March 10, 2010

Looking fab at 50


— By

Staff Writer


Considering that the first piece of art it ever acquired was Winslow Homer's oil-on-canvas painting ''The Trapper,'' the Colby College Museum of Art has always aimed high.

Homer completed ''The Trapper'' in 1870 on his first trip to the Adirondacks. The painting -- one of two by the artist of a nearly identical scene -- depicts a trapper standing on a tree trunk that has fallen into a lake.

The setting is calm, even pristine. The still lake, with lilies in the foreground, reflects a distant island. The man stands on the log, his canoe at the side and paddle in hand, presumably attempting to lure a deer.

A masterpiece? Perhaps.

Better that we leave that debate to the art historians and scholars. More to the point, the painting represents the storied and ambitious history of the Colby museum.

This summer, the museum on Mayflower Hill in Waterville celebrates its legacy with an overarching and eye-popping exhibition, ''Art at Colby: Celebrating the Fiftieth Anniversary of the Colby College Museum of Art.'' It is the largest exhibition the museum has ever mounted, and arguably the most significant fine-art exhibition in the state of Maine, at least in recent memory.

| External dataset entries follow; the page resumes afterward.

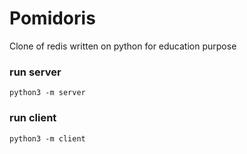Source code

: #  Pomidoris
Clone of redis written on python for education purpose

### run server
`python3 -m server` 

### run client
`python3 -m client` 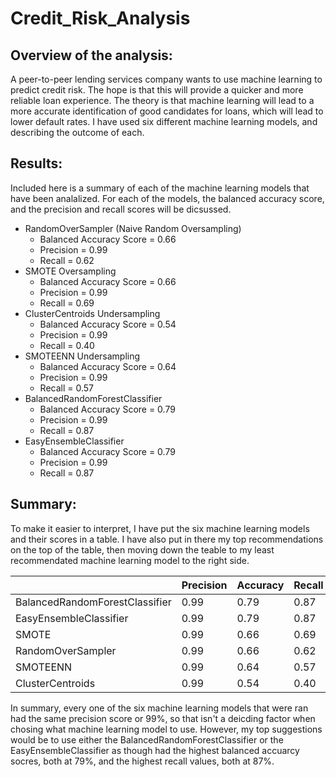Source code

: # Credit_Risk_Analysis

## Overview of the analysis: 
A peer-to-peer lending services company wants to use machine learning to predict credit risk. The hope is that this will provide a quicker and more reliable loan experience. The theory is that machine learning will lead to a more accurate identification of good candidates for loans, which will lead to lower default rates. I have used six different machine learning models, and describing the outcome of each. 

## Results: 
Included here is a summary of each of the machine learning models that have been analalized. For each of the models, the balanced accuracy score, and the precision and recall scores will be dicsussed. 

* RandomOverSampler (Naive Random Oversampling)
   * Balanced Accuracy Score = 0.66
   * Precision = 0.99
   * Recall = 0.62
* SMOTE Oversampling 
   *   Balanced Accuracy Score = 0.66
   *   Precision = 0.99
   *   Recall = 0.69
* ClusterCentroids Undersampling
   *   Balanced Accuracy Score = 0.54
   *   Precision = 0.99
   *   Recall = 0.40
* SMOTEENN Undersampling
   *   Balanced Accuracy Score = 0.64
   *   Precision = 0.99
   *   Recall = 0.57
* BalancedRandomForestClassifier
   *   Balanced Accuracy Score = 0.79
   *   Precision = 0.99
   *   Recall = 0.87
* EasyEnsembleClassifier
   *   Balanced Accuracy Score = 0.79
   *   Precision = 0.99
   *   Recall = 0.87

## Summary: 
To make it easier to interpret, I have put the six machine learning models and their scores in a table. I have also put in there my top recommendations on the top of the table, then moving down the teable to my least recommendated machine learning model to the right side. 

|   |Precision | Accuracy   | Recall  |
|---|---|---|---|
|BalancedRandomForestClassifier   |0.99|0.79| 0.87|
|EasyEnsembleClassifier           |0.99|0.79|0.87|
|SMOTE                            |0.99|0.66|0.69|
|   RandomOverSampler             |0.99|0.66|0.62|
|SMOTEENN                         |0.99|0.64|0.57|
|ClusterCentroids                 |0.99|0.54|0.40|

In summary, every one of the six machine learning models that were ran had the same precision score or 99%, so that isn't a deicding factor when chosing what machine learning model to use. However, my top suggestions would be to use either the BalancedRandomForestClassifier or the EasyEnsembleClassifier as though had the highest balanced accuarcy socres, both at 79%, and the highest recall values, both at 87%. 
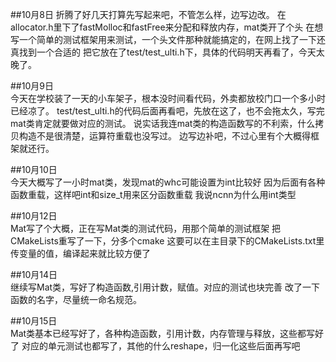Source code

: ##10月8日
    折腾了好几天打算先写起来吧，不管怎么样，边写边改。
    在allocator.h里下了fastMolloc和fastFree来分配和释放内存，mat类开了个头
    在想写一个简单的测试框架用来测试，一个头文件那种就能搞定的，在网上找了一下还真找到一个合适的
    把它放在了test/test_ulti.h下，具体的代码明天再看了，今天太晚了。


##10月9日    
    今天在学校装了一天的小车架子，根本没时间看代码，外卖都放校门口一个多小时已经凉了。
    test/test_ulti.h的代码后面再看吧，先放在这了，也不会拖太久，写完mat类肯定就要做对应的测试。
    说实话我连mat类的构造函数写的不利索，什么拷贝构造不是很清楚，运算符重载也没写过。
    边写边补吧，不过心里有个大概得框架就还行。

##10月10日    
    今天大概写了一小时mat类，发现mat的whc可能设置为int比较好
    因为后面有各种函数重载，这样吧int和size_t用来区分函数重载
    我说ncnn为什么用int类型

##10月12日   
    Mat写了个大概，正在写Mat类的测试代码，用那个简单的测试框架
    把CMakeLists重写了一下，分多个cmake
    这要可以在主目录下的CMakeLists.txt里传变量的值，编译起来就比较方便了


##10月14日    
    继续写Mat类，写好了构造函数,引用计数，赋值。对应的测试也块完善
    改了一下函数的名字，尽量统一命名规范。

##10月15日     
    Mat类基本已经写好了，各种构造函数，引用计数，内存管理与释放，这些都写好了
    对应的单元测试也都写了，其他的什么reshape，归一化这些后面再写吧
    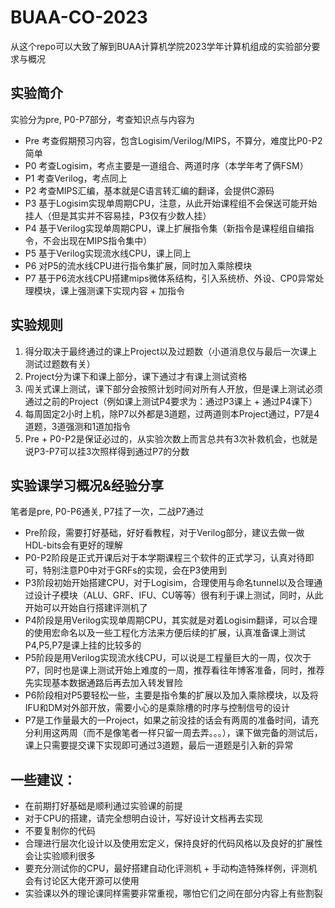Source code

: # BUAA-CO-2023

从这个repo可以大致了解到BUAA计算机学院2023学年计算机组成的实验部分要求与概况

## 实验简介
实验分为pre, P0-P7部分，考查知识点与内容为
- Pre 考查假期预习内容，包含Logisim/Verilog/MIPS，不算分，难度比P0-P2简单
- P0 考查Logisim，考点主要是一道组合、两道时序（本学年考了俩FSM）
- P1 考查Verilog，考点同上
- P2 考查MIPS汇编，基本就是C语言转汇编的翻译，会提供C源码
- P3 基于Logisim实现单周期CPU，注意，从此开始课程组不会保送可能开始挂人（但是其实并不容易挂，P3仅有少数人挂）
- P4 基于Verilog实现单周期CPU，课上扩展指令集（新指令是课程组自编指令，不会出现在MIPS指令集中）
- P5 基于Verilog实现流水线CPU，课上同上
- P6 对P5的流水线CPU进行指令集扩展，同时加入乘除模块
- P7 基于P6流水线CPU搭建mips微体系结构，引入系统桥、外设、CP0异常处理模块，课上强测课下实现内容 + 加指令

## 实验规则
1. 得分取决于最终通过的课上Project以及过题数（小道消息仅与最后一次课上测试过题数有关）
2. Project分为课下和课上部分，课下通过才有课上测试资格
3. 闯关式课上测试，课下部分会按照计划时间对所有人开放，但是课上测试必须通过之前的Project（例如课上测试P4要求为：通过P3课上 + 通过P4课下）
4. 每周固定2小时上机，除P7以外都是3道题，过两道则本Project通过，P7是4道题，3道强测和1道加指令
5. Pre + P0-P2是保证必过的，从实验次数上而言总共有3次补救机会，也就是说P3-P7可以挂3次照样得到通过P7的分数

## 实验课学习概况&经验分享
笔者是pre, P0-P6通关, P7挂了一次，二战P7通过

- Pre阶段，需要打好基础，好好看教程，对于Verilog部分，建议去做一做HDL-bits会有更好的理解
- P0-P2阶段是正式开课后对于本学期课程三个软件的正式学习，认真对待即可，特别注意P0中对于GRFs的实现，会在P3使用到
- P3阶段初始开始搭建CPU，对于Logisim，合理使用与命名tunnel以及合理通过设计子模块（ALU、GRF、IFU、CU等等）很有利于课上测试，同时，从此开始可以开始自行搭建评测机了
- P4阶段是用Verilog实现单周期CPU，其实就是对着Logisim翻译，可以合理的使用宏命名以及一些工程化方法来方便后续的扩展，认真准备课上测试P4,P5,P7是课上挂的比较多的
- P5阶段是用Verilog实现流水线CPU，可以说是工程量巨大的一周，仅次于P7，同时也是课上测试开始上难度的一周，推荐看往年博客准备，同时，推荐先实现基本数据通路后再去加入转发冒险
- P6阶段相对P5要轻松一些，主要是指令集的扩展以及加入乘除模块，以及将IFU和DM对外部开放，需要小心的是乘除槽的时序与控制信号的设计
- P7是工作量最大的一Project，如果之前没挂的话会有两周的准备时间，请充分利用这两周（而不是像笔者一样只留一周去弄。。。），课下做完备的测试后，课上只需要提交课下实现即可通过3道题，最后一道题是引入新的异常

## 一些建议：
- 在前期打好基础是顺利通过实验课的前提
- 对于CPU的搭建，请完全想明白设计，写好设计文档再去实现
- 不要复制你的代码
- 合理进行层次化设计以及使用宏定义，保持良好的代码风格以及良好的扩展性会让实验顺利很多
- 要充分测试你的CPU，最好搭建自动化评测机 + 手动构造特殊样例，评测机会有讨论区大佬开源可以使用
- 实验课以外的理论课同样需要非常重视，哪怕它们之间在部分内容上有些割裂
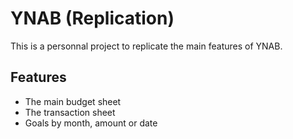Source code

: # YNAB (Replication)

This is a personnal project to replicate the main
features of YNAB.

## Features
- The main budget sheet
- The transaction sheet
- Goals by month, amount or date
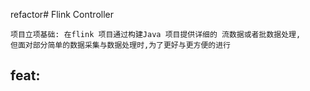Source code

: refactor# Flink Controller

    项目立项基础: 在flink 项目通过构建Java 项目提供详细的 流数据或者批数据处理,
    但面对部分简单的数据采集与数据处理时,为了更好与更方便的进行

## feat: 

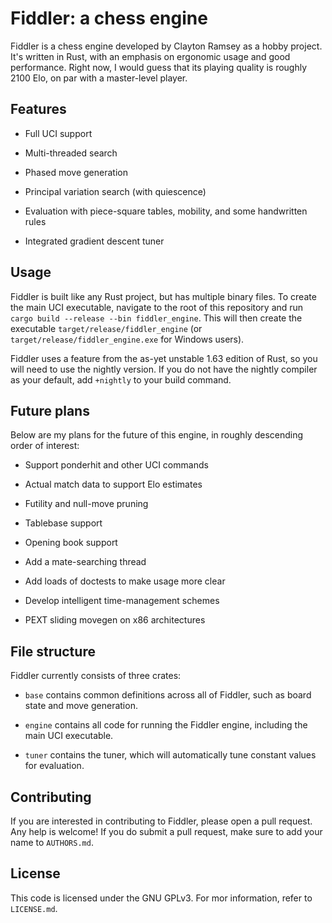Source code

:# Fiddler: a chess engine

Fiddler is a chess engine developed by Clayton Ramsey as a hobby project.
It's written in Rust, with an emphasis on ergonomic usage and good performance.
Right now, I would guess that its playing quality is roughly 2100 Elo, on par
with a master-level player.

## Features

* Full UCI support

* Multi-threaded search

* Phased move generation

* Principal variation search (with quiescence)

* Evaluation with piece-square tables, mobility, and some handwritten rules

* Integrated gradient descent tuner

## Usage

Fiddler is built like any Rust project, but has multiple binary files. To create
the main UCI executable, navigate to the root of this repository and run
`cargo build --release --bin fiddler_engine`. This will then create the
executable `target/release/fiddler_engine` (or
`target/release/fiddler_engine.exe` for Windows users).

Fiddler uses a feature from the as-yet unstable 1.63 edition of Rust, so you
will need to use the nightly version. If you do not have the nightly compiler as
your default, add `+nightly` to your build command.

## Future plans

Below are my plans for the future of this engine, in roughly descending order of
interest:

* Support ponderhit and other UCI commands

* Actual match data to support Elo estimates

* Futility and null-move pruning

* Tablebase support

* Opening book support

* Add a mate-searching thread

* Add loads of doctests to make usage more clear

* Develop intelligent time-management schemes

* PEXT sliding movegen on x86 architectures

## File structure

Fiddler currently consists of three crates:

* `base` contains common definitions across all of Fiddler, such as board state
and move generation.

* `engine` contains all code for running the Fiddler engine, including the main
UCI executable.

* `tuner` contains the tuner, which will automatically tune constant values for
evaluation.

## Contributing

If you are interested in contributing to Fiddler, please open a pull request.
Any help is welcome! If you do submit a pull request, make sure to add your name
to `AUTHORS.md`.

## License

This code is licensed under the GNU GPLv3. For mor information, refer to
`LICENSE.md`.
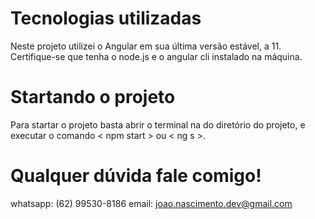 # Tecnologias utilizadas
Neste projeto utilizei o Angular em sua última versão estável, a 11.
Certifique-se que tenha o node.js e o angular cli instalado na máquina. 

# Startando o projeto
Para startar o projeto basta abrir o terminal na do diretório do projeto, e executar o comando < npm start > ou < ng s >.
  
# Qualquer dúvida fale comigo!
whatsapp: (62) 99530-8186
email: joao.nascimento.dev@gmail.com
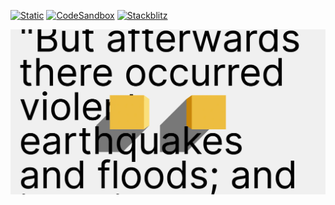 [![Static](https://img.shields.io/badge/demo-%23646CFF.svg?logo=html5&logoColor=white)](https://pmndrs.github.io/examples/canvas-text)
[![CodeSandbox](https://img.shields.io/badge/codesandbox-040404?logo=codesandbox&logoColor=DBDBDB)](https://codesandbox.io/s/github/pmndrs/examples/tree/main/demos/canvas-text)
[![Stackblitz](https://img.shields.io/badge/stackblitz-fff?logo=Stackblitz&logoColor=1389FD)](https://stackblitz.com/github/pmndrs/examples/tree/main/demos/canvas-text)

![](thumbnail.webp)
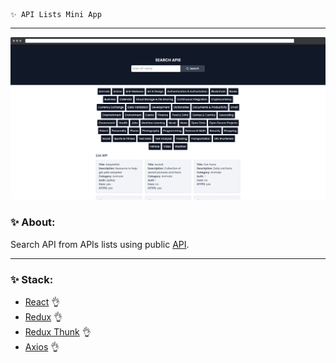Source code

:     ✨ API Lists Mini App

---
![API Lists Mini App](./public/preview.png)

### ✨ About:

Search API from APIs lists using public [API](https://api.publicapis.org/).

---

### ✨ Stack:

- [React](https://ru.reactjs.org/) 👌
- [Redux](https://redux.js.org/) 👌
- [Redux Thunk](https://www.npmjs.com/package/redux-thunk) 👌
- [Axios](https://www.npmjs.com/package/axios) 👌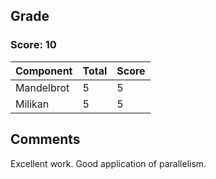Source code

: ## Grade

### Score: 10

Component         | Total | Score
------------------|-------|------
Mandelbrot        | 5     | 5
Milikan           | 5     | 5


## Comments

Excellent work. Good application of parallelism.
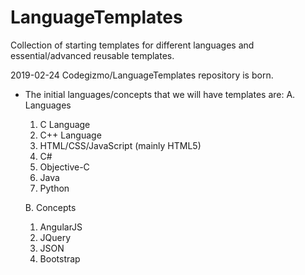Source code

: # LanguageTemplates
Collection of starting templates for different languages and essential/advanced reusable templates.

2019-02-24 Codegizmo/LanguageTemplates repository is born.
* The initial languages/concepts that we will have templates are:
  A. Languages
    1. C Language
    2. C++ Language
    3. HTML/CSS/JavaScript (mainly HTML5)
    3. C#
    4. Objective-C
    5. Java
    6. Python
    
  B. Concepts
    1. AngularJS
    2. JQuery
    3. JSON
    4. Bootstrap
  
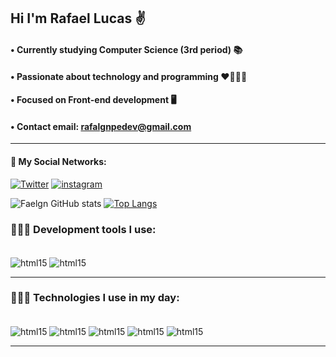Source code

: 
## Hi I'm Rafael Lucas ✌️
#### • Currently studying Computer Science (3rd period) 📚
#### • Passionate about technology and programming ❤️👨🏽‍💻
#### • Focused on Front-end development 🖥️
#### • Contact email: rafalgnpedev@gmail.com
<hr>

#### 📌 My Social Networks:
[![Twitter](https://img.shields.io/badge/Twitter-1DA1F2?style=for-the-badge&logo=twitter&logoColor=white)](https://twitter.com/ekotoshi)
[![instagram](https://img.shields.io/badge/Instagram-E4405F?style=for-the-badge&logo=instagram&logoColor=white)](https://www.instagram.com/fael.gn/)

![Faelgn GitHub stats](https://github-readme-stats.vercel.app/api?username=Faelgn&show_icons=true&theme=tokyonight)
[![Top Langs](https://github-readme-stats.vercel.app/api/top-langs/?username=Faelgn&layout=compact&theme=tokyonight)](https://github.com/Faelgn/github-readme-stats)
    
  
### 👨🏽‍💻 Development tools I use:
<div Style="display: inline_block"><br/>
  <img align="center" alt="html15" src="https://img.shields.io/badge/Visual_Studio_Code-0078D4?style=for-the-badge&logo=visual%20studio%20code&logoColor=white"/>
  <img align="center" alt="html15" src="https://img.shields.io/badge/Eclipse-2C2255?style=for-the-badge&logo=eclipse&logoColor=white"/>
  <hr>

  ### 👨🏽‍💻 Technologies I use in my day:
<div Style="display: inline_block"><br/>
  <img align="center" alt="html15" src="https://img.shields.io/badge/C%2B%2B-00599C?style=for-the-badge&logo=c%2B%2B&logoColor=white" />
  <img align="center" alt="html15" src="https://img.shields.io/badge/Java-ED8B00?style=for-the-badge&logo=java&logoColor=white" />
 <img align="center" alt="html15" src="https://img.shields.io/badge/PostgreSQL-316192?style=for-the-badge&logo=postgresql&logoColor=white" />
 <img align="center" alt="html15" src=https://img.shields.io/badge/HTML5-E34F26?style=for-the-badge&logo=html5&logoColor=white />
 <img align="center" alt="html15" src=https://img.shields.io/badge/CSS3-1572B6?style=for-the-badge&logo=css3&logoColor=white/>
  </div>
  <hr>
  

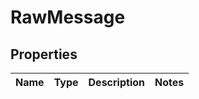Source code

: 
# RawMessage

## Properties
Name | Type | Description | Notes
------------ | ------------- | ------------- | -------------



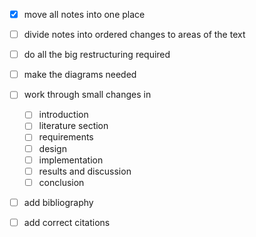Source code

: 
- [x] move all notes into one place
- [ ] divide notes into ordered changes to areas of the text
- [ ] do all the big restructuring required
- [ ] make the diagrams needed
- [ ] work through small changes in
  - [ ] introduction
  - [ ] literature section
  - [ ] requirements
  - [ ] design
  - [ ] implementation
  - [ ] results and discussion
  - [ ] conclusion
- [ ] add bibliography
- [ ] add correct citations



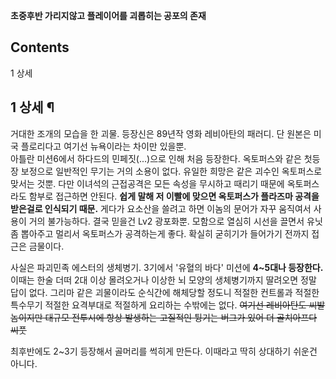 **초중후반 가리지않고 플레이어를 괴롭히는 공포의 존재**

## Contents

    

1 상세

## 1 상세 ¶

거대한 조개의 모습을 한 괴물. 등장신은 89년작 영화 레비아탄의 패러디. 단 원본은 미국 플로리다고 여기선 뉴욕이라는 차이만 있을뿐.  
아틀란 미션6에서 하다드의 민페짓(...)으로 인해 처음 등장한다. 옥토퍼스와 같은 첫등장 보정으로 일반적인 무기는 거의 소용이 없다.
유일한 희망은 같은 괴수인 옥토퍼스로 맞서는 것뿐. 다만 이녀석의 근접공격은 모든 속성을 무시하고 때리기 때문에 옥토퍼스라도 함부로 접근하면
안된다. **쉽게 말해 저 이빨에 맞으면 옥토퍼스가 플라즈마 공격을 받은걸로 인식되기 때문.** 게다가 요소산을 쓸려고 하면 이놈의 문어가
자꾸 움직여서 사용이 거의 불가능하다. 결국 믿을건 Lv2 광포화뿐. 모함으로 열심히 시선을 끌면서 유닛좀 뽑아주고 멀리서 옥토퍼스가
공격하는게 좋다. 확실히 굳히기가 들어가기 전까지 접근은 금물이다.

  

사실은 파괴민족 에스터의 생체병기. 3기에서 '유혈의 바다' 미션에 **4~5대나 등장한다.**  
이때는 한술 더떠 2대 이상 몰려오거나 이상한 뇌 모양의 생체병기까지 딸려오면 정말 답이 없다. 그리마 같은 괴물이라도 순식간에 해체당할
정도니 적절한 컨트롤과 적절한 특수무기 적절한 요격부대로 적절하게 요리하는 수밖에는 없다. <del>여기선 레비아탄도 씨발놈이지만 대규모
전투시에 항상 발생하는 고질적인 튕기는 버그가 있어 더 골치아프다 씨풋</del>

  

최후반에도 2~3기 등장해서 골머리를 썩히게 만든다. 이때라고 딱히 상대하기 쉬운건 아니다.  

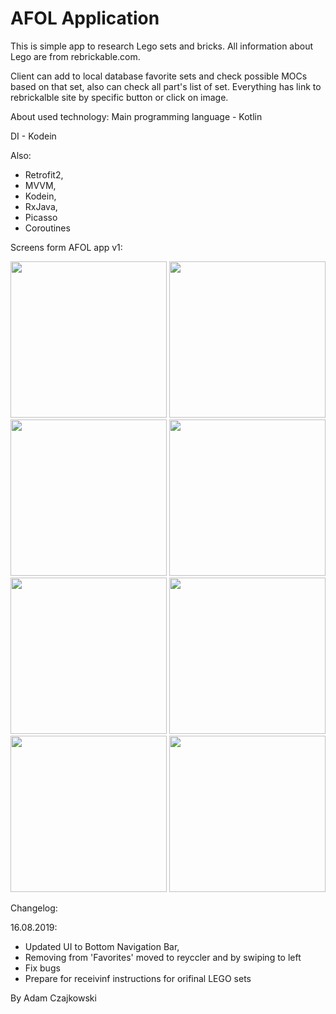 # AFOL Application

This is simple app to research Lego sets and bricks. All information about Lego are from rebrickable.com. 

Client can add to local database favorite sets and check possible MOCs based on that set, 
also can check all part's list of set. Everything has link to rebrickalble site by specific button or click on image. 

About used technology:
Main programming language - Kotlin

DI - Kodein

Also:
- Retrofit2,
- MVVM,
- Kodein,
- RxJava,
- Picasso
- Coroutines

Screens form AFOL app v1:

<img src="https://i.ibb.co/L6n1Bd3/Screenshot-20190529-082604-AFOL-Application.jpg" width="250">  <img src="https://i.ibb.co/YR0df6j/Screenshot-20190529-082640-AFOL-Application.jpg" width="250"> <img src="https://i.ibb.co/xKnxfjk/Screenshot-20190529-082707-AFOL-Application.jpg" width="250"> <img src="https://i.ibb.co/xjrDQCS/Screenshot-20190529-082717-AFOL-Application.jpg" width="250"> <img src="https://i.ibb.co/DM6Hxdy/Screenshot-20190529-082737-AFOL-Application.jpg" width="250"> <img src="https://i.ibb.co/rF3QSYv/Screenshot-20190529-082742-AFOL-Application.jpg" width="250"> <img src="https://i.ibb.co/T8Q5XpC/Screenshot-20190529-082752-AFOL-Application.jpg" width="250"> <img src="https://i.ibb.co/3ytGscT/Screenshot-20190529-082758-AFOL-Application.jpg" width="250">

Changelog: 

16.08.2019: 
 - Updated UI to Bottom Navigation Bar, 
 - Removing from 'Favorites' moved to reyccler and by swiping to left 
 - Fix bugs 
 - Prepare for receivinf instructions for orifinal LEGO sets

By Adam Czajkowski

Granted, that's a highly subjective statement. But the argument has merit given the scope of the exhibition. It's a big show with many major pieces of work. Further, the exhibition says as much about Colby as a collecting institution and its aggressive, almost single-minded devotion to acquiring great art as it does about the art itself.

''Art at Colby'' includes hundreds of pieces by some of the most significant names in American and European art, and it highlights Colby's history by focusing on the museum's depths: American and European art from 18th and 19th centuries, contemporary and modern art, and ancient art and artifacts.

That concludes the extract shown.